YOUR TASK:
Copy the data below exactly, omitting any picture it contains.

(EXERCISE MATERIALS Opens)

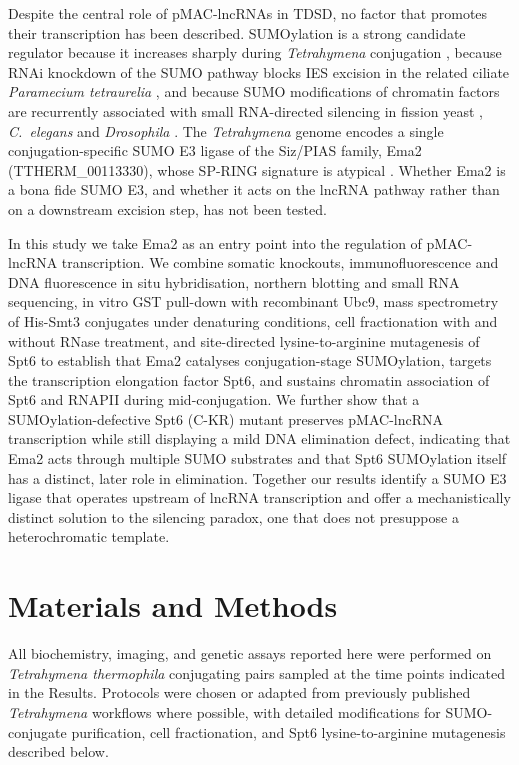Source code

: \documentclass[11pt]{article}
\begin{document}
Despite the central role of pMAC-lncRNAs in TDSD, no factor that promotes
their transcription has been described. SUMOylation is a strong candidate
regulator because it increases sharply during \emph{Tetrahymena}
conjugation \citep{nasir2015sumo}, because RNAi knockdown of the SUMO
pathway blocks IES excision in the related ciliate \emph{Paramecium
tetraurelia} \citep{matsuda2006sumo}, and because SUMO modifications of
chromatin factors are recurrently associated with small RNA-directed
silencing in fission yeast \citep{shin2005sumo}, \emph{C.~elegans}
\citep{kim2021hdac1} and \emph{Drosophila} \citep{ninova2019suvar}.
The \emph{Tetrahymena} genome encodes a single conjugation-specific SUMO
E3 ligase of the Siz/PIAS family, Ema2 (TTHERM\_00113330), whose SP-RING
signature is atypical \citep{hochstrasser2001spring}. Whether Ema2 is a
bona fide SUMO E3, and whether it acts on the lncRNA pathway rather than
on a downstream excision step, has not been tested.

In this study we take Ema2 as an entry point into the regulation of
pMAC-lncRNA transcription. We combine somatic knockouts, immunofluorescence
and DNA fluorescence in situ hybridisation, northern blotting and small
RNA sequencing, in vitro GST pull-down with recombinant Ubc9, mass
spectrometry of His-Smt3 conjugates under denaturing conditions, cell
fractionation with and without RNase treatment, and site-directed
lysine-to-arginine mutagenesis of Spt6 to establish that Ema2 catalyses
conjugation-stage SUMOylation, targets the transcription elongation factor
Spt6, and sustains chromatin association of Spt6 and RNAPII during
mid-conjugation. We further show that a SUMOylation-defective Spt6
(C-KR) mutant preserves pMAC-lncRNA transcription while still displaying
a mild DNA elimination defect, indicating that Ema2 acts through multiple
SUMO substrates and that Spt6 SUMOylation itself has a distinct, later
role in elimination. Together our results identify a SUMO E3 ligase that
operates upstream of lncRNA transcription and offer a mechanistically
distinct solution to the silencing paradox, one that does not presuppose
a heterochromatic template.

\section{Materials and Methods}

All biochemistry, imaging, and genetic assays reported here were performed
on \emph{Tetrahymena thermophila} conjugating pairs sampled at the time
points indicated in the Results. Protocols were chosen or adapted from
previously published \emph{Tetrahymena} workflows where possible, with
detailed modifications for SUMO-conjugate purification, cell
fractionation, and Spt6 lysine-to-arginine mutagenesis described below.
\end{document}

(EXERCISE MATERIALS Closes)

EXPECTED ANSWER:
Source code

: \documentclass[11pt]{article}
\begin{document}
Despite the central role of pMAC-lncRNAs in TDSD, no factor that promotes
their transcription has been described. SUMOylation is a strong candidate
regulator because it increases sharply during \emph{Tetrahymena}
conjugation \citep{nasir2015sumo}, because RNAi knockdown of the SUMO
pathway blocks IES excision in the related ciliate \emph{Paramecium
tetraurelia} \citep{matsuda2006sumo}, and because SUMO modifications of
chromatin factors are recurrently associated with small RNA-directed
silencing in fission yeast \citep{shin2005sumo}, \emph{C.~elegans}
\citep{kim2021hdac1} and \emph{Drosophila} \citep{ninova2019suvar}.
The \emph{Tetrahymena} genome encodes a single conjugation-specific SUMO
E3 ligase of the Siz/PIAS family, Ema2 (TTHERM\_00113330), whose SP-RING
signature is atypical \citep{hochstrasser2001spring}. Whether Ema2 is a
bona fide SUMO E3, and whether it acts on the lncRNA pathway rather than
on a downstream excision step, has not been tested.

In this study we take Ema2 as an entry point into the regulation of
pMAC-lncRNA transcription. We combine somatic knockouts, immunofluorescence
and DNA fluorescence in situ hybridisation, northern blotting and small
RNA sequencing, in vitro GST pull-down with recombinant Ubc9, mass
spectrometry of His-Smt3 conjugates under denaturing conditions, cell
fractionation with and without RNase treatment, and site-directed
lysine-to-arginine mutagenesis of Spt6 to establish that Ema2 catalyses
conjugation-stage SUMOylation, targets the transcription elongation factor
Spt6, and sustains chromatin association of Spt6 and RNAPII during
mid-conjugation. We further show that a SUMOylation-defective Spt6
(C-KR) mutant preserves pMAC-lncRNA transcription while still displaying
a mild DNA elimination defect, indicating that Ema2 acts through multiple
SUMO substrates and that Spt6 SUMOylation itself has a distinct, later
role in elimination. Together our results identify a SUMO E3 ligase that
operates upstream of lncRNA transcription and offer a mechanistically
distinct solution to the silencing paradox, one that does not presuppose
a heterochromatic template.

\section{Materials and Methods}

All biochemistry, imaging, and genetic assays reported here were performed
on \emph{Tetrahymena thermophila} conjugating pairs sampled at the time
points indicated in the Results. Protocols were chosen or adapted from
previously published \emph{Tetrahymena} workflows where possible, with
detailed modifications for SUMO-conjugate purification, cell
fractionation, and Spt6 lysine-to-arginine mutagenesis described below.
\end{document}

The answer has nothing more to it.